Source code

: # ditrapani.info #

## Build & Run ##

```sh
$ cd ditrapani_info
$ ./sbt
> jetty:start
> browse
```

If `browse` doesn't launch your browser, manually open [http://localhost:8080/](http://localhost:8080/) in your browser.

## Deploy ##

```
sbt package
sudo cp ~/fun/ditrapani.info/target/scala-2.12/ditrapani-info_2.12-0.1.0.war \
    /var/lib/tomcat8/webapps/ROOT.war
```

#### [Brief]
What lines in the data hold the word "browse"? Return them.

#### [Exercise answer]
> browse
If `browse` doesn't launch your browser, manually open [http://localhost:8080/](http://localhost:8080/) in your browser.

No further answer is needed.